“A world-class athlete was number one in the world in her event and had won two consecutive world championships. Only a few human beings on the planet ever reach that level of athletic achievement. Yet, upon winning her second championship, she said her primary emotion was neither elation nor satisfaction, but fear. The reason? She was afraid she wouldn’t win next year. Minds are like that. They will never change. They are evaluative, predictive, comparative, worrying “organs”. But in the case of values, it’s different. Once you choose them, you are in fact choosing them. You’ve won. Then they allow you to follow your path and to measure your progress on that path.” – Steven Hayes
Values are the aspects of life that matter most to you.
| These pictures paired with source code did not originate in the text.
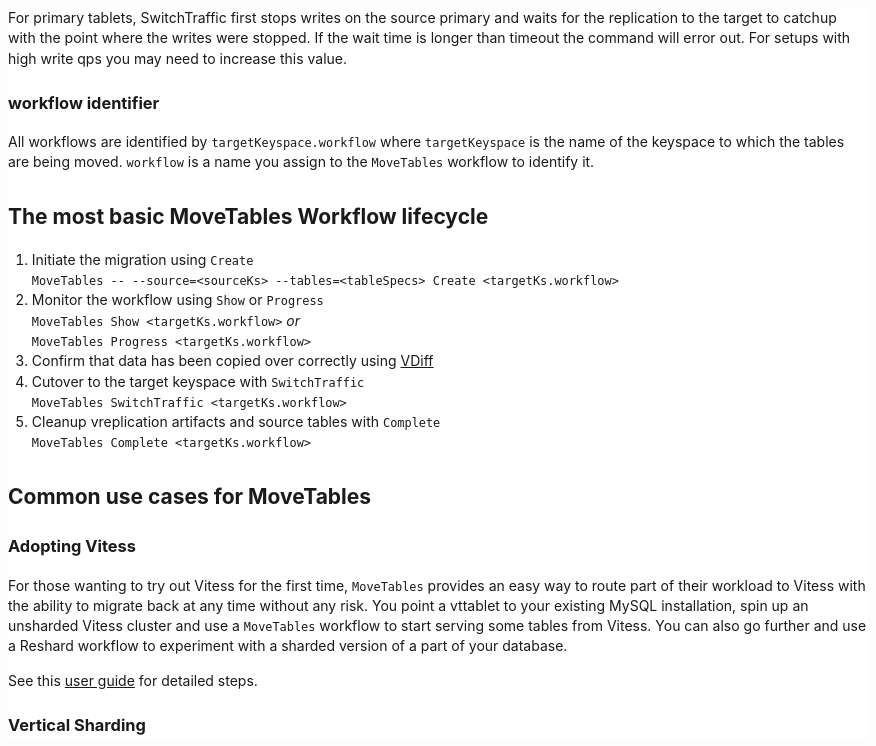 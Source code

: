 For primary tablets, SwitchTraffic first stops writes on the source primary and waits for the replication to the target
to
catchup with the point where the writes were stopped. If the wait time is longer than timeout
the command will error out. For setups with high write qps you may need to increase this value.

</div>

### workflow identifier

<div class="cmd">

All workflows are identified by `targetKeyspace.workflow` where `targetKeyspace` is the name of the keyspace to which
the tables are being moved. `workflow` is a name you assign to the `MoveTables` workflow to identify it.

</div>

## The most basic MoveTables Workflow lifecycle

1. Initiate the migration using `Create`<br/>
   `MoveTables -- --source=<sourceKs> --tables=<tableSpecs> Create <targetKs.workflow>`
1. Monitor the workflow using `Show` or `Progress`<br/>
   `MoveTables Show <targetKs.workflow>` _*or*_ <br/>
   `MoveTables Progress <targetKs.workflow>`<br/>
1. Confirm that data has been copied over correctly using [VDiff](../vdiff)
1. Cutover to the target keyspace with `SwitchTraffic`<br/>
   `MoveTables SwitchTraffic <targetKs.workflow>`
1. Cleanup vreplication artifacts and source tables with `Complete`<br/>
   `MoveTables Complete <targetKs.workflow>`

## Common use cases for MoveTables

### Adopting Vitess

For those wanting to try out Vitess for the first time, `MoveTables` provides an easy way to route part of their
workload to Vitess with the ability to migrate back at any time without any risk. You point a vttablet to your existing
MySQL installation, spin up an unsharded Vitess cluster and use a `MoveTables` workflow to start serving some tables
from Vitess. You can also go further and use a Reshard workflow to experiment with a sharded version of a part of your
database.

See
this [user guide](../../../user-guides/configuration-advanced/unmanaged-tablet/#move-legacytable-to-the-commerce-keyspace)
for detailed steps.

### Vertical Sharding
Connecting with your values allows you to live a richer, more meaningful life – regardless of the circumstances.
In fact, studies show that reflecting on your values is one of the most effective psychological interventions around.
One study found that people who affirmed their values before a stressful task had significantly lower cortisol responses compared with those who didn’t.
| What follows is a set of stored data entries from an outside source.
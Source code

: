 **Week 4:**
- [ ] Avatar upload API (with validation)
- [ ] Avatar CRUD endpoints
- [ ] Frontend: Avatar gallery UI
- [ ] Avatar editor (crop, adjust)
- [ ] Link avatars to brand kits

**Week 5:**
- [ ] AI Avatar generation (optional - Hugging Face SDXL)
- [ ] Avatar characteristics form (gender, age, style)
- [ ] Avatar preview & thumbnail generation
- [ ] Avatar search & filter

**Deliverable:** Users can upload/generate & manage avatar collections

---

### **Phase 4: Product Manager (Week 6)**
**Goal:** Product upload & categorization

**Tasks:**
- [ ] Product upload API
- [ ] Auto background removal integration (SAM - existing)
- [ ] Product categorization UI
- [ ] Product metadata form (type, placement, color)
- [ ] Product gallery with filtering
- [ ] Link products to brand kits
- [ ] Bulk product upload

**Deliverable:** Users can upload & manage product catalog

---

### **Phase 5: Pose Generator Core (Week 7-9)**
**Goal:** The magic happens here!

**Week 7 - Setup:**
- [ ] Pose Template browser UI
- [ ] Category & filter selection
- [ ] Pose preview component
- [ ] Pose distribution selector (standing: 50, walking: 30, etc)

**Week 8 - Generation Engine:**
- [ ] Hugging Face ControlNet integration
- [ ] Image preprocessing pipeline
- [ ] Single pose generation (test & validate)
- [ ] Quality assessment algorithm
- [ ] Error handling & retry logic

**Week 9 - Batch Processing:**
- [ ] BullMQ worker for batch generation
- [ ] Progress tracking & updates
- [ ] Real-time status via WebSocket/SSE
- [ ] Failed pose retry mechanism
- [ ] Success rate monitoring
To help you clarify your values, our fillable Values Worksheets PDF outlines two exercises.
1. Self-Reflection Exercise
In this exercise, you spend some time reflecting on the following questions.
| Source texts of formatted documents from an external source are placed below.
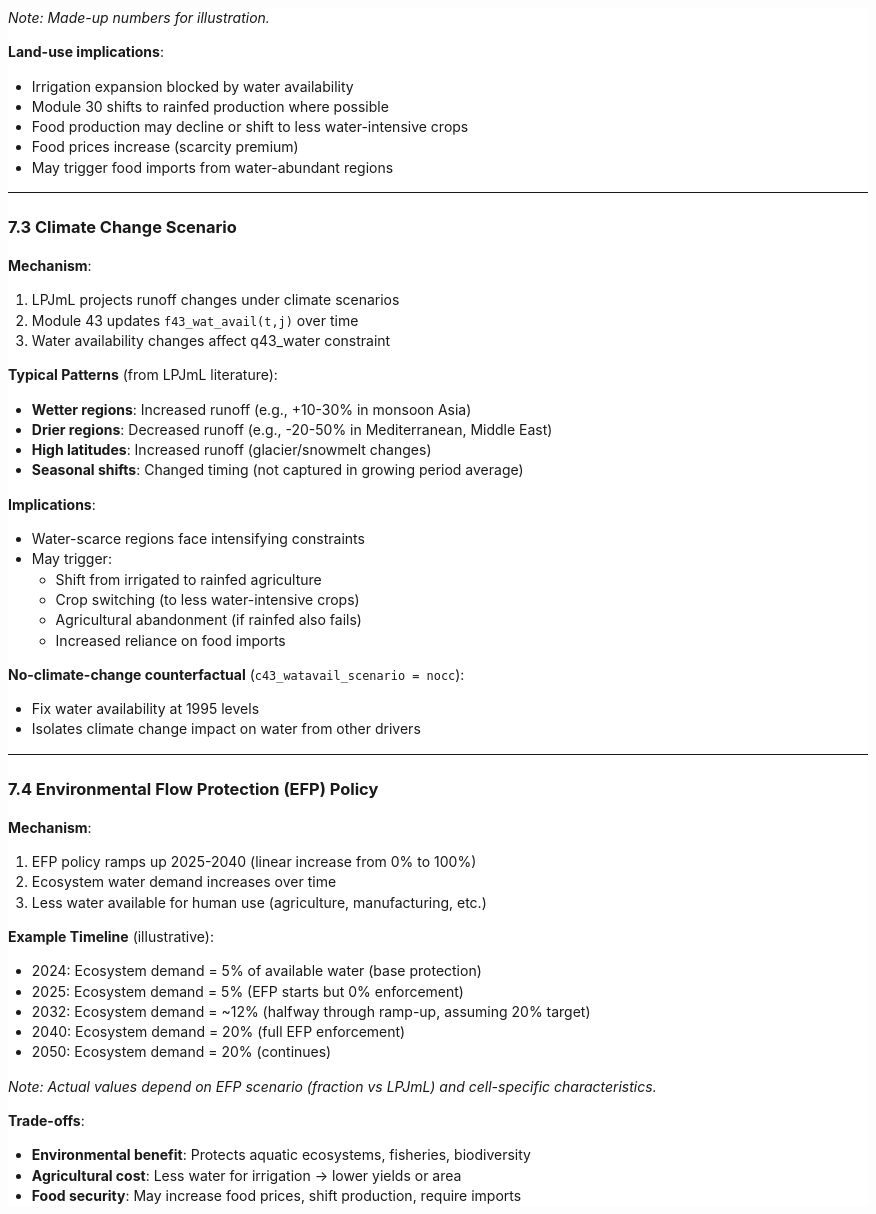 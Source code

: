 *Note: Made-up numbers for illustration.*

**Land-use implications**:
- Irrigation expansion blocked by water availability
- Module 30 shifts to rainfed production where possible
- Food production may decline or shift to less water-intensive crops
- Food prices increase (scarcity premium)
- May trigger food imports from water-abundant regions

---

### 7.3 Climate Change Scenario

**Mechanism**:
1. LPJmL projects runoff changes under climate scenarios
2. Module 43 updates `f43_wat_avail(t,j)` over time
3. Water availability changes affect q43_water constraint

**Typical Patterns** (from LPJmL literature):
- **Wetter regions**: Increased runoff (e.g., +10-30% in monsoon Asia)
- **Drier regions**: Decreased runoff (e.g., -20-50% in Mediterranean, Middle East)
- **High latitudes**: Increased runoff (glacier/snowmelt changes)
- **Seasonal shifts**: Changed timing (not captured in growing period average)

**Implications**:
- Water-scarce regions face intensifying constraints
- May trigger:
  - Shift from irrigated to rainfed agriculture
  - Crop switching (to less water-intensive crops)
  - Agricultural abandonment (if rainfed also fails)
  - Increased reliance on food imports

**No-climate-change counterfactual** (`c43_watavail_scenario = nocc`):
- Fix water availability at 1995 levels
- Isolates climate change impact on water from other drivers

---

### 7.4 Environmental Flow Protection (EFP) Policy

**Mechanism**:
1. EFP policy ramps up 2025-2040 (linear increase from 0% to 100%)
2. Ecosystem water demand increases over time
3. Less water available for human use (agriculture, manufacturing, etc.)

**Example Timeline** (illustrative):
- 2024: Ecosystem demand = 5% of available water (base protection)
- 2025: Ecosystem demand = 5% (EFP starts but 0% enforcement)
- 2032: Ecosystem demand = ~12% (halfway through ramp-up, assuming 20% target)
- 2040: Ecosystem demand = 20% (full EFP enforcement)
- 2050: Ecosystem demand = 20% (continues)

*Note: Actual values depend on EFP scenario (fraction vs LPJmL) and cell-specific characteristics.*

**Trade-offs**:
- **Environmental benefit**: Protects aquatic ecosystems, fisheries, biodiversity
- **Agricultural cost**: Less water for irrigation → lower yields or area
- **Food security**: May increase food prices, shift production, require imports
- What qualities do you most appreciate in others? In yourself? What does that say about what you value?
- What would you do if money and other people’s opinions didn’t matter?
- What are you doing when time flies?
- Which events in your life have been the most meaningful to you?
- If you were to be stranded on a desert island, which three things would you bring with you? What do these things tell you about what’s important to you?
2. Fast Values Exercise
For this exercise, you set a timer for two minutes. In this time, you review a list of 93 values and tick the ones that stand out to you the most.
Don’t overthink it – go with your initial response.
When the two minutes are over, list them on the following page and rank them on a scale of most to least important. Then, review both exercises and use the insights to note up to seven of your core values on the final pages.
(Your values don’t have to be those included in the list, it’s just there to help you.)